Medienschelte ist kein ganz neues Phänomen
Rechte Traditionen: Vier Autoren möchten eine historische Darstellung mit eingreifender Zeitanalyse verbinden

Herauszufinden, "wie es eigentlich gewesen" ist, so beschrieb Leopold von Ranke einst die genuine Aufgabe des Historikers. Aktuelle politische Tagesfragen gehören demnach nicht zu seinem Geschäft. Von diesem strengen Diktum abzuweichen gehört mittlerweile zum guten Ton vieler Historiker, die sich, so scheint es, bereitwillig von der allgemeinen Politisierungswelle anstecken lassen. Dazu zählen auch Norbert Frei, Franka Maubach, Christina Morina und Maik Tändler. Gemeinsam haben sie ein Buch geschrieben, das im doppelten Sinne des Wortes "zur rechten Zeit" kommen will und schon im Titel ihr Sendungsbewusstsein ausdrückt: "Wider die Rückkehr des Nationalismus". Der selbstgewählte Auftrag ist damit umrissen.
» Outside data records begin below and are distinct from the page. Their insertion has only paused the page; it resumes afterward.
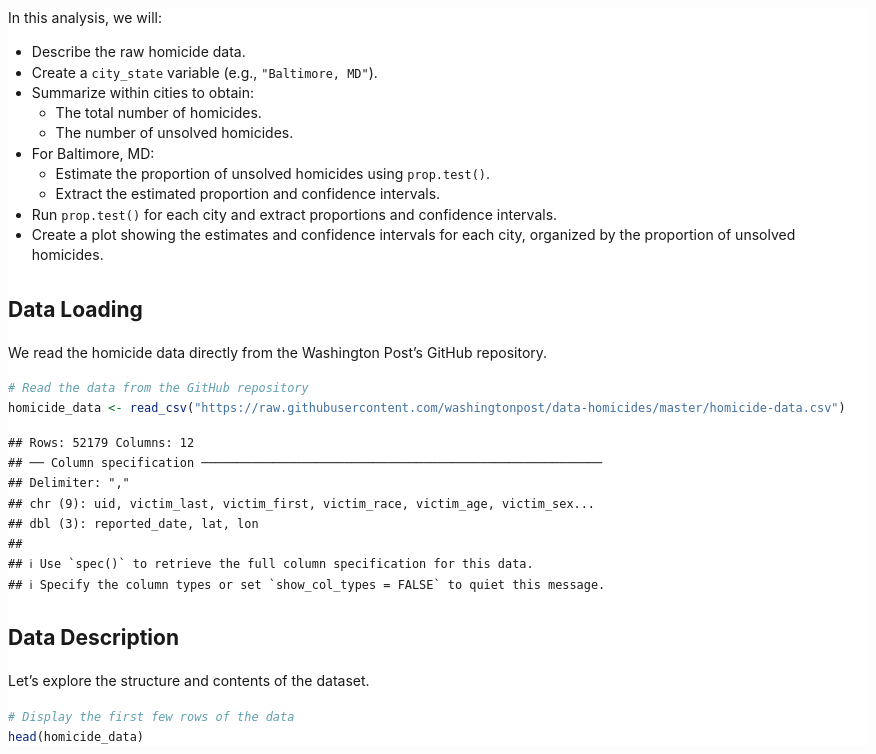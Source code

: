 In this analysis, we will:

- Describe the raw homicide data.
- Create a `city_state` variable (e.g., `"Baltimore, MD"`).
- Summarize within cities to obtain:
  - The total number of homicides.
  - The number of unsolved homicides.
- For Baltimore, MD:
  - Estimate the proportion of unsolved homicides using `prop.test()`.
  - Extract the estimated proportion and confidence intervals.
- Run `prop.test()` for each city and extract proportions and confidence
  intervals.
- Create a plot showing the estimates and confidence intervals for each
  city, organized by the proportion of unsolved homicides.

## Data Loading

We read the homicide data directly from the Washington Post’s GitHub
repository.

``` r
# Read the data from the GitHub repository
homicide_data <- read_csv("https://raw.githubusercontent.com/washingtonpost/data-homicides/master/homicide-data.csv")
```

    ## Rows: 52179 Columns: 12
    ## ── Column specification ────────────────────────────────────────────────────────
    ## Delimiter: ","
    ## chr (9): uid, victim_last, victim_first, victim_race, victim_age, victim_sex...
    ## dbl (3): reported_date, lat, lon
    ## 
    ## ℹ Use `spec()` to retrieve the full column specification for this data.
    ## ℹ Specify the column types or set `show_col_types = FALSE` to quiet this message.

## Data Description

Let’s explore the structure and contents of the dataset.

``` r
# Display the first few rows of the data
head(homicide_data)
```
Die Autoren schreiben gegen ein Phänomen der Gegenwart an: die erstarkende nationalistische, rechtspopulistische Bewegung. Bloß situativ soll die Analyse nicht ausfallen, und das kann sie, glauben die Autoren, kraft ihrer historischen Verortung auch gar nicht - im Unterschied zu den Sozialwissenschaften.
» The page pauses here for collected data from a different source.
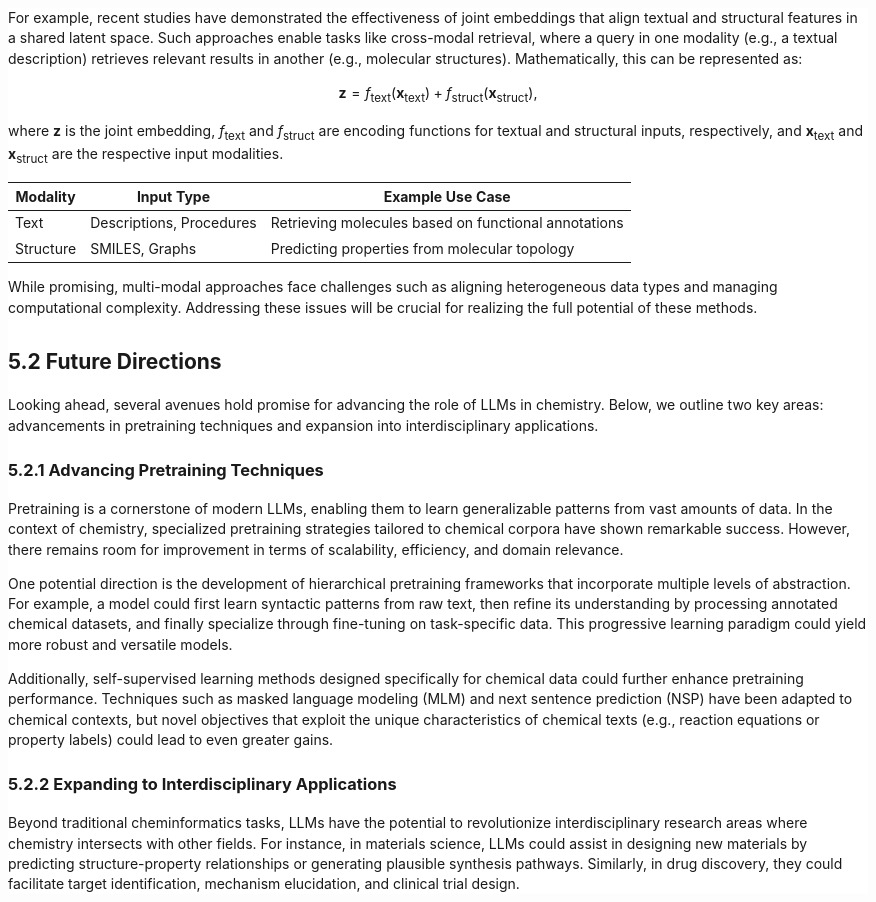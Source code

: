 For example, recent studies have demonstrated the effectiveness of joint embeddings that align textual and structural features in a shared latent space. Such approaches enable tasks like cross-modal retrieval, where a query in one modality (e.g., a textual description) retrieves relevant results in another (e.g., molecular structures). Mathematically, this can be represented as:

$$
\mathbf{z} = f_{\text{text}}(\mathbf{x}_{\text{text}}) + f_{\text{struct}}(\mathbf{x}_{\text{struct}}),
$$

where $\mathbf{z}$ is the joint embedding, $f_{\text{text}}$ and $f_{\text{struct}}$ are encoding functions for textual and structural inputs, respectively, and $\mathbf{x}_{\text{text}}$ and $\mathbf{x}_{\text{struct}}$ are the respective input modalities.

| Modality | Input Type | Example Use Case |
|---------|------------|------------------|
| Text    | Descriptions, Procedures | Retrieving molecules based on functional annotations |
| Structure | SMILES, Graphs | Predicting properties from molecular topology |

While promising, multi-modal approaches face challenges such as aligning heterogeneous data types and managing computational complexity. Addressing these issues will be crucial for realizing the full potential of these methods.

## 5.2 Future Directions

Looking ahead, several avenues hold promise for advancing the role of LLMs in chemistry. Below, we outline two key areas: advancements in pretraining techniques and expansion into interdisciplinary applications.

### 5.2.1 Advancing Pretraining Techniques

Pretraining is a cornerstone of modern LLMs, enabling them to learn generalizable patterns from vast amounts of data. In the context of chemistry, specialized pretraining strategies tailored to chemical corpora have shown remarkable success. However, there remains room for improvement in terms of scalability, efficiency, and domain relevance.

One potential direction is the development of hierarchical pretraining frameworks that incorporate multiple levels of abstraction. For example, a model could first learn syntactic patterns from raw text, then refine its understanding by processing annotated chemical datasets, and finally specialize through fine-tuning on task-specific data. This progressive learning paradigm could yield more robust and versatile models.

Additionally, self-supervised learning methods designed specifically for chemical data could further enhance pretraining performance. Techniques such as masked language modeling (MLM) and next sentence prediction (NSP) have been adapted to chemical contexts, but novel objectives that exploit the unique characteristics of chemical texts (e.g., reaction equations or property labels) could lead to even greater gains.

### 5.2.2 Expanding to Interdisciplinary Applications

Beyond traditional cheminformatics tasks, LLMs have the potential to revolutionize interdisciplinary research areas where chemistry intersects with other fields. For instance, in materials science, LLMs could assist in designing new materials by predicting structure-property relationships or generating plausible synthesis pathways. Similarly, in drug discovery, they could facilitate target identification, mechanism elucidation, and clinical trial design.
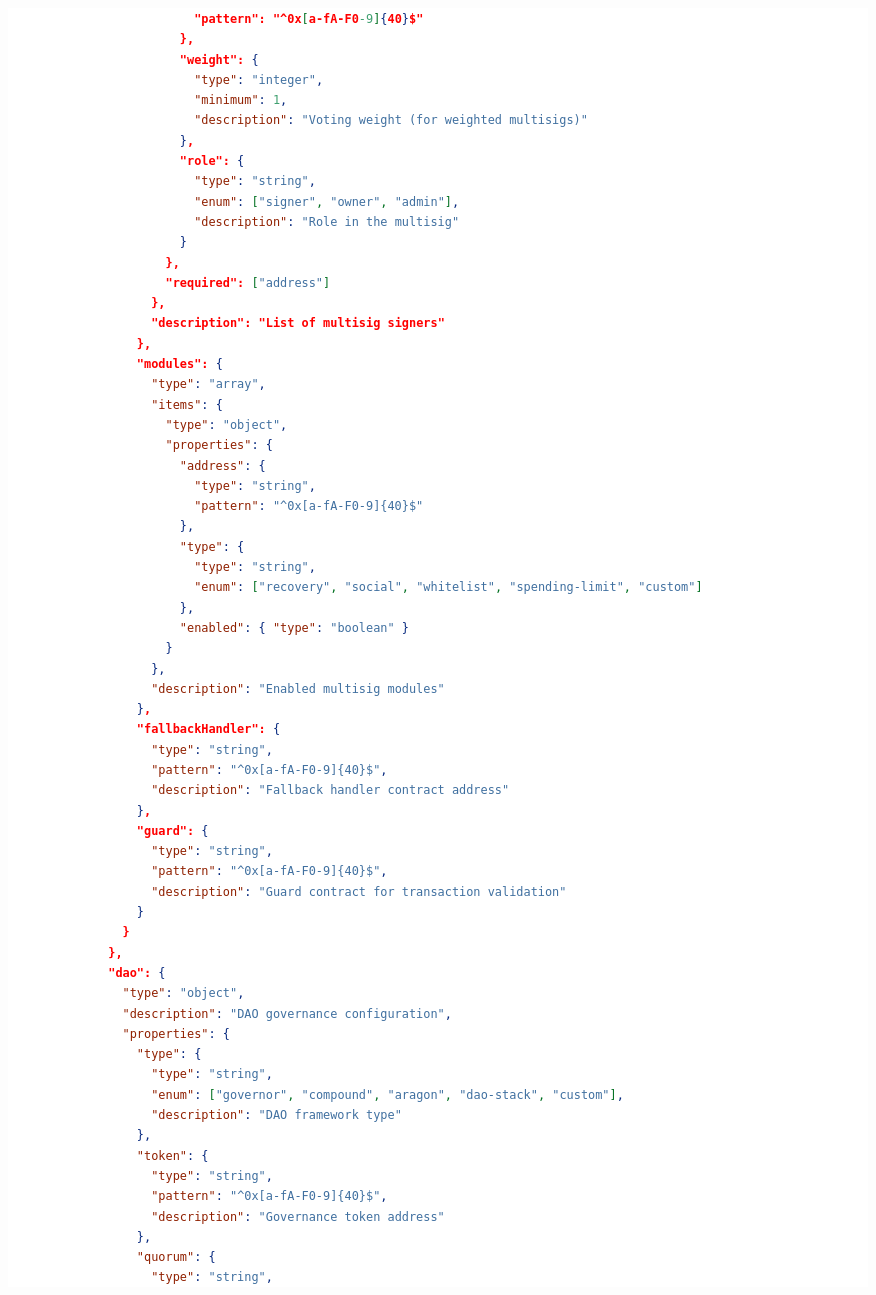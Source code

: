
 ```json
                          "pattern": "^0x[a-fA-F0-9]{40}$"
                        },
                        "weight": {
                          "type": "integer",
                          "minimum": 1,
                          "description": "Voting weight (for weighted multisigs)"
                        },
                        "role": {
                          "type": "string",
                          "enum": ["signer", "owner", "admin"],
                          "description": "Role in the multisig"
                        }
                      },
                      "required": ["address"]
                    },
                    "description": "List of multisig signers"
                  },
                  "modules": {
                    "type": "array",
                    "items": {
                      "type": "object",
                      "properties": {
                        "address": {
                          "type": "string",
                          "pattern": "^0x[a-fA-F0-9]{40}$"
                        },
                        "type": {
                          "type": "string",
                          "enum": ["recovery", "social", "whitelist", "spending-limit", "custom"]
                        },
                        "enabled": { "type": "boolean" }
                      }
                    },
                    "description": "Enabled multisig modules"
                  },
                  "fallbackHandler": {
                    "type": "string",
                    "pattern": "^0x[a-fA-F0-9]{40}$",
                    "description": "Fallback handler contract address"
                  },
                  "guard": {
                    "type": "string",
                    "pattern": "^0x[a-fA-F0-9]{40}$",
                    "description": "Guard contract for transaction validation"
                  }
                }
              },
              "dao": {
                "type": "object",
                "description": "DAO governance configuration",
                "properties": {
                  "type": {
                    "type": "string",
                    "enum": ["governor", "compound", "aragon", "dao-stack", "custom"],
                    "description": "DAO framework type"
                  },
                  "token": {
                    "type": "string",
                    "pattern": "^0x[a-fA-F0-9]{40}$",
                    "description": "Governance token address"
                  },
                  "quorum": {
                    "type": "string",
```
Kritisch wäre hier schon zu fragen, wie eine Gegenwartsanalyse denn anders als situativ sein kann. Denn das, was jetzt ist, können selbst Historiker nicht historisieren. Ähnlich ungenau ist die darauf folgende Feststellung, die derzeit dominante Form nationalistischer Politik sei der Populismus. Gibt es eine nationalistische Politik, die nicht populistisch ist?
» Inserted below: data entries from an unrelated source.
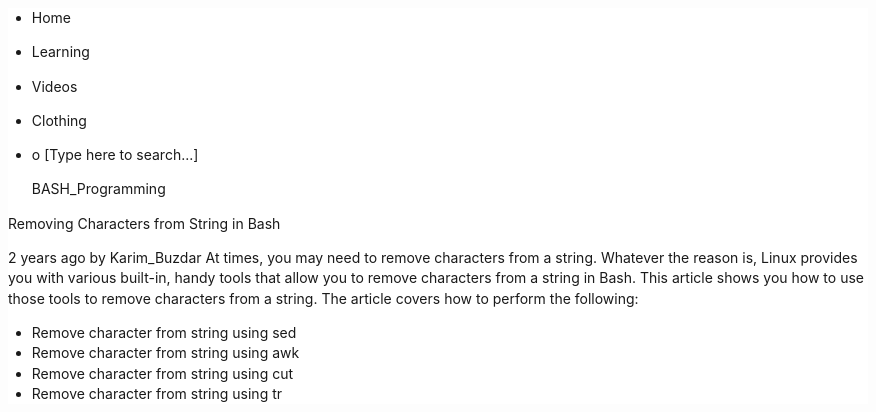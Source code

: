 





















































* Home
* Learning
* Videos
* Clothing
*
  o [Type here to search...]


   BASH_Programming


Removing Characters from String in Bash

2 years ago
by Karim_Buzdar
At times, you may need to remove characters from a string. Whatever the reason
is, Linux provides you with various built-in, handy tools that allow you to
remove characters from a string in Bash. This article shows you how to use
those tools to remove characters from a string.
The article covers how to perform the following:

* Remove character from string using sed
* Remove character from string using awk
* Remove character from string using cut
* Remove character from string using tr
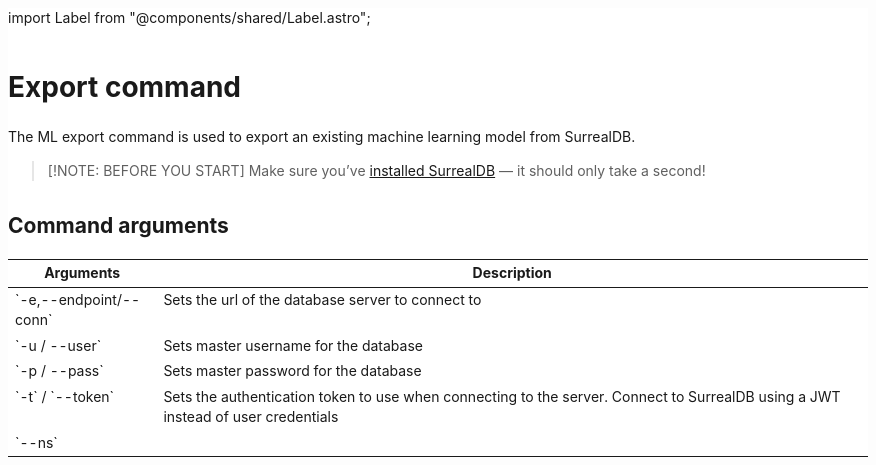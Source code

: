 import Label from "@components/shared/Label.astro";

# Export command

The ML export command is used to export an existing machine learning model from SurrealDB.

> [!NOTE: BEFORE YOU START]
> Make sure you’ve [installed SurrealDB](/docs/surrealdb/installation) — it should only take a second!

## Command arguments

<table>
    <thead>
        <tr>
            <th colspan="2">Arguments</th>
            <th>Description</th>
        </tr>
    </thead>  
    <tbody>
        <tr>
            <td colspan="2">
                `-e,--endpoint/--conn`
               <Label label="optional" />
            </td>
            <td>
            Sets the url of the database server to connect to
            </td>
        </tr>
        <tr>
            <td colspan="2">
                `-u / --user`
                <Label label="required" />
            </td>
            <td>
                Sets master username for the database
            </td>
        </tr>
        <tr>
            <td colspan="2">
                `-p / --pass`
                <Label label="required" />
            </td>
            <td>
                Sets master password for the database
            </td>
        </tr>
        <tr>
            <td colspan="2">
                `-t` / `--token`
               <Label label="optional" />
            </td>
            <td>
                Sets the authentication token to use when connecting to the server. Connect to SurrealDB using a JWT instead of user credentials
            </td>
        </tr>
        <tr>
            <td colspan="2">
                `--ns`
                <Label label="required" />
            </td>
            <td>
Ungeachtet dieser punktuellen Unschärfe gelingt es den Historikern aber, die Geschichte der rechten Bewegung in Deutschland seit Ende des Zweiten Weltkrieges bis heute kurz und bündig nachzuerzählen. Keine rechte Ideologie, auch das zeichnen die Autoren nach, ist in diesem Land denkbar, ohne auf die deutsche NS-Vergangenheit und die Phasen ihrer Aufarbeitung Bezug zu nehmen. Die Autoren wählen dabei eine gesamtdeutsche Perspektive, die nicht bloß, wie sonst häufig, die westdeutsche Vergangenheitspolitik in den Blick nimmt, sondern sich auch kritisch mit dem postulierten Antifaschismus der DDR auseinandersetzt. Sie verabschieden sich von der verbreiteten Manier, die Geschichte der Bundesrepublik als reine Erfolgsgeschichte zu erzählen und die Ursachen rechter Denktraditionen vor allem im Osten des Landes zu suchen. Folgerichtig sprechen sie dann auch von "Vereinigungsrassismus".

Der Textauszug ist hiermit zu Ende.